Ох, стать бы министром хоть на год попозже, хоть на два!.. Ведь
наверняка тогда как минимум часть этих террористов уже переловят и
станет хоть немножко поспокойнее.
— Вы, Николай Львович, понимаете, конечно же, что поймать убийц
Синюгина, как и троих предыдущих министров, для вас теперь не
только дело чести, но и дело личной безопасности... — Сказал
царь.
Ещё бы! Понимал, куда деваться.
— Кроме того, не забудьте о Выставке. До неё остался месяц, и
обеспечить готовность построек и оснащения, а также обеспечить
безопасность на самом мероприятии — тоже ваше дело.
Николай Львович ответил чем-то вежливо-изысканным. Оставалось
лишь надеяться на то, что царь не видит, как он напуган
свалившимися обязанностями.
— И ещё одно дело, — продолжил Сергей Александрович. — Во время
убийства Синюгина одна пострадавшая женщина сообщила другой некие
тревожащие сведения. Сведения эти требуют проверки и, в случае
подтверждения, срочных действий. Мне хотелось бы, чтобы вы всё
узнали без искажений из уст жандарма, присутствовавшего на месте и
слышавшего лично разговор...
На другой день после взрыва Миша отпросился со стройки на пару
часов пораньше и снова пришёл в больницу — всё равно на работе
толку с него, полностью поглощённого мыслями о матери, было мало. В
тот раз его к ней не допустили. Лишь сказали: «Жива». Но доживёт ли
до завтра и встанет ли на ноги, не говорили. И остались ли ноги при
ней — насчёт этого тоже молчали... Ночью Михаил почти не спал,
перебирая в голове разные травмы, могущие возникнуть вследствие
взрыва, их последствия и образы калечной...

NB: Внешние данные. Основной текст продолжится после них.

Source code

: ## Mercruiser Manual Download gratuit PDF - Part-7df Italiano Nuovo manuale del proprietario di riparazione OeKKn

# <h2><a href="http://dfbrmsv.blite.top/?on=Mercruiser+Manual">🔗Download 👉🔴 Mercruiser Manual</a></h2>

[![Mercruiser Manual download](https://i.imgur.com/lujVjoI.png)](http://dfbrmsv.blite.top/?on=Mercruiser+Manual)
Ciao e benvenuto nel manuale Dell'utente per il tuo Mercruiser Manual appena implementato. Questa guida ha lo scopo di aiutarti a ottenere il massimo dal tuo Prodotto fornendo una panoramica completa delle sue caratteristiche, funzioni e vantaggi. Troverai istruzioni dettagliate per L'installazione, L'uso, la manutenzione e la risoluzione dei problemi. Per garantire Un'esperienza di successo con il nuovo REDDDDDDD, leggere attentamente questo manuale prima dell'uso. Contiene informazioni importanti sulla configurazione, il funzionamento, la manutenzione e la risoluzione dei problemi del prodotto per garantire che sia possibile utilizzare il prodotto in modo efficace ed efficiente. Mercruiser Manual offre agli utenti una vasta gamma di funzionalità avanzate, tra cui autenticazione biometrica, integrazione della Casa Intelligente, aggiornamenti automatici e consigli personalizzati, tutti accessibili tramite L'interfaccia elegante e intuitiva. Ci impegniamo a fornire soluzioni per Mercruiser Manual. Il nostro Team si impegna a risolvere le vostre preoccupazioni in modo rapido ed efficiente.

В этот раз он снова попытался попасть к матери в палату — и
опять же безуспешно. Сестра милосердия, дежурившая около входа,
сказала ему, что от визитёров заносится много заразы, больным это
вредно. Впрочем, к жандармам, которых внутри и снаружи больницы
кишело ещё больше, чем вчера, это почему-то не относилось. Мише
стало тоскливо от мысли, что сейчас его едва живую мать грубо
допрашивает какой-нибудь голубой мундир, требуя сообщить приметы
бомбометальщика, какового она, вероятней всего, и не видела, а
родного сына к ней не допускают.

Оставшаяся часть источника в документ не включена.